## [WHAT YOU ARE ASKED TO DO]
Work out how many lines of the entries have the word "Cyperaceae" in them. Respond with that number only.

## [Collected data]
Segment Open

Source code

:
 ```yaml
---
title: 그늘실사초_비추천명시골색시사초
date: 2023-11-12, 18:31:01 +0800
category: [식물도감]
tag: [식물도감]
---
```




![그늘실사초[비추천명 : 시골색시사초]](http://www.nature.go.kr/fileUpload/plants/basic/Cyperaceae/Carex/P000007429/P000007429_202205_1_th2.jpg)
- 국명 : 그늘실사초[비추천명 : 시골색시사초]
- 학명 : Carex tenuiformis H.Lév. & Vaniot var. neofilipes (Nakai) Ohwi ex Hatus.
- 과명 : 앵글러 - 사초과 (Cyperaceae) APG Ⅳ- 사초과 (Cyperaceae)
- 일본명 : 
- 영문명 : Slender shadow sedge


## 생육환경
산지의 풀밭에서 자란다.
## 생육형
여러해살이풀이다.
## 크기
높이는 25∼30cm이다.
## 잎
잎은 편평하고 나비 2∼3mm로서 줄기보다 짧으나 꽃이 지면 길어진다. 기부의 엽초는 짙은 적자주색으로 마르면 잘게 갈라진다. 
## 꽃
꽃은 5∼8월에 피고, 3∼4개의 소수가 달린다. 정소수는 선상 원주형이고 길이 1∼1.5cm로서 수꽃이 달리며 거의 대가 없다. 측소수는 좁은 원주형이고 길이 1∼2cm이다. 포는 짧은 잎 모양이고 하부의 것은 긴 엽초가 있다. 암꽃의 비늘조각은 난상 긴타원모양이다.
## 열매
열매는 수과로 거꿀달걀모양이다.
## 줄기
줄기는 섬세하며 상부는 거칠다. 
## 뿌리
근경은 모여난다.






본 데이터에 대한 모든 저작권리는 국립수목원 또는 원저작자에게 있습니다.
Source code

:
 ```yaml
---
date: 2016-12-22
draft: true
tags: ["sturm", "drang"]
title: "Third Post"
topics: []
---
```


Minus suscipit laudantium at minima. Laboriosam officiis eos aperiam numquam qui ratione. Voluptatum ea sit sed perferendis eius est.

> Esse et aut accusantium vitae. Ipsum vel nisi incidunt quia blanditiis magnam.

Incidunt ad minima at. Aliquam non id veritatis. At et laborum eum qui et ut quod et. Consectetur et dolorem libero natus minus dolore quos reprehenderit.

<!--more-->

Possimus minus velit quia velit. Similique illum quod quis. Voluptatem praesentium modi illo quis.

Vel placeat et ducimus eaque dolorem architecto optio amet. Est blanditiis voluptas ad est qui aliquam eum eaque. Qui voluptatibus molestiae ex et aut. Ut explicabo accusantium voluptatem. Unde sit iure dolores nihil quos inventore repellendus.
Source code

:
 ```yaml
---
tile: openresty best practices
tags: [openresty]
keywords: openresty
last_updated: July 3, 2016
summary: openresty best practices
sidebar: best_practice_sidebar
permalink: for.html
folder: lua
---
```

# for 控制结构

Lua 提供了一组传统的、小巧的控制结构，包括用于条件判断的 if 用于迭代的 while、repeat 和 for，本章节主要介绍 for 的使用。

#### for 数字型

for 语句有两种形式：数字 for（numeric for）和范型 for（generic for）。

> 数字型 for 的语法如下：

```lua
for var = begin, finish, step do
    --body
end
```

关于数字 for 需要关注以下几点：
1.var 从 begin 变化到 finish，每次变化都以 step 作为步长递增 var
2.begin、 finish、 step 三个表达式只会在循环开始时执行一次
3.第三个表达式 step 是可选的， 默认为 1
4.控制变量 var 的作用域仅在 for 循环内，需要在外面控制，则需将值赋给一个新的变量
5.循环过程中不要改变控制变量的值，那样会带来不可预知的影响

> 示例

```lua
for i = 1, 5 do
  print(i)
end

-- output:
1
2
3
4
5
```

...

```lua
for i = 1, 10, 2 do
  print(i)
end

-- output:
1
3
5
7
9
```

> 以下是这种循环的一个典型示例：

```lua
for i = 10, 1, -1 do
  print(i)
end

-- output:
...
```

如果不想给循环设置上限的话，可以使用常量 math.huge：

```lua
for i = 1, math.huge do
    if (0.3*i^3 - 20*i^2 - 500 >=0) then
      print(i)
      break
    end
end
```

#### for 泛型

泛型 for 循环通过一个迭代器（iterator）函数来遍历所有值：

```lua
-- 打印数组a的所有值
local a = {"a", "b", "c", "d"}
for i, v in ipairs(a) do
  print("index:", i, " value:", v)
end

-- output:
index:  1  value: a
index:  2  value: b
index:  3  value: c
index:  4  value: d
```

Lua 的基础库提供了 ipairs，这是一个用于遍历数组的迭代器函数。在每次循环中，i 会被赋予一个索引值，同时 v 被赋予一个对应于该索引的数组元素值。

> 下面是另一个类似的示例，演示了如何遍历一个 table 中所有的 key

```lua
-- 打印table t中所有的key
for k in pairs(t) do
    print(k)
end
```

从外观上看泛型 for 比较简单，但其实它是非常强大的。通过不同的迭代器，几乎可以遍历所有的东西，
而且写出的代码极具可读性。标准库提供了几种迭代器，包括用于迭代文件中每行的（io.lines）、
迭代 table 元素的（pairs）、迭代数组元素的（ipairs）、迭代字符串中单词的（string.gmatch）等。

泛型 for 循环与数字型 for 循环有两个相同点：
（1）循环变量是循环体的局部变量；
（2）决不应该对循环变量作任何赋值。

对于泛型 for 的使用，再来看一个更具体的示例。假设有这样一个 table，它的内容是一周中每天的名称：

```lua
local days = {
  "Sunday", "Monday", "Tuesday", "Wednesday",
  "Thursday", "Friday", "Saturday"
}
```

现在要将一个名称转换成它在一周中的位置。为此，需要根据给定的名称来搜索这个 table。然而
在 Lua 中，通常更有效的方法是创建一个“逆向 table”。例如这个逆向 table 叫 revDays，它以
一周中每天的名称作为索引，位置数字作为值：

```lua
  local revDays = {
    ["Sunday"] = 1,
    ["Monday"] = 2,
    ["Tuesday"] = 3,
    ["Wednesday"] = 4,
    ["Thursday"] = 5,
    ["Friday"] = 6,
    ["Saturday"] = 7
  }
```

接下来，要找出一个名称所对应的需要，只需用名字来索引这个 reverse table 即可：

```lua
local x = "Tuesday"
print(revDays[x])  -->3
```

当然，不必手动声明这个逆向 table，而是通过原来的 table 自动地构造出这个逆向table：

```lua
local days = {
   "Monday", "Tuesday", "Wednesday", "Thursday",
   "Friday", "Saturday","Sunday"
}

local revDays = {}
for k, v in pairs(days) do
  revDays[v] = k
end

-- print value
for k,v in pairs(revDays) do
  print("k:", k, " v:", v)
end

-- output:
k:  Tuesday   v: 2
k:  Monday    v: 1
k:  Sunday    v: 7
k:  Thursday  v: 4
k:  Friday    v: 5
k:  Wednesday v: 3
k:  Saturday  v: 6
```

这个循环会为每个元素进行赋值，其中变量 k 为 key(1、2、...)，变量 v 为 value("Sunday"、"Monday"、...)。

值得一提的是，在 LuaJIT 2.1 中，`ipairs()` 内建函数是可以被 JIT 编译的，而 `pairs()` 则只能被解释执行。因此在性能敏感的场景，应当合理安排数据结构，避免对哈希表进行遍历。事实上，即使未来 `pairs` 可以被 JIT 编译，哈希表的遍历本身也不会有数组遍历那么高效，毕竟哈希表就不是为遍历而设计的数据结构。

Segment Closed

## [RESPONSE]
2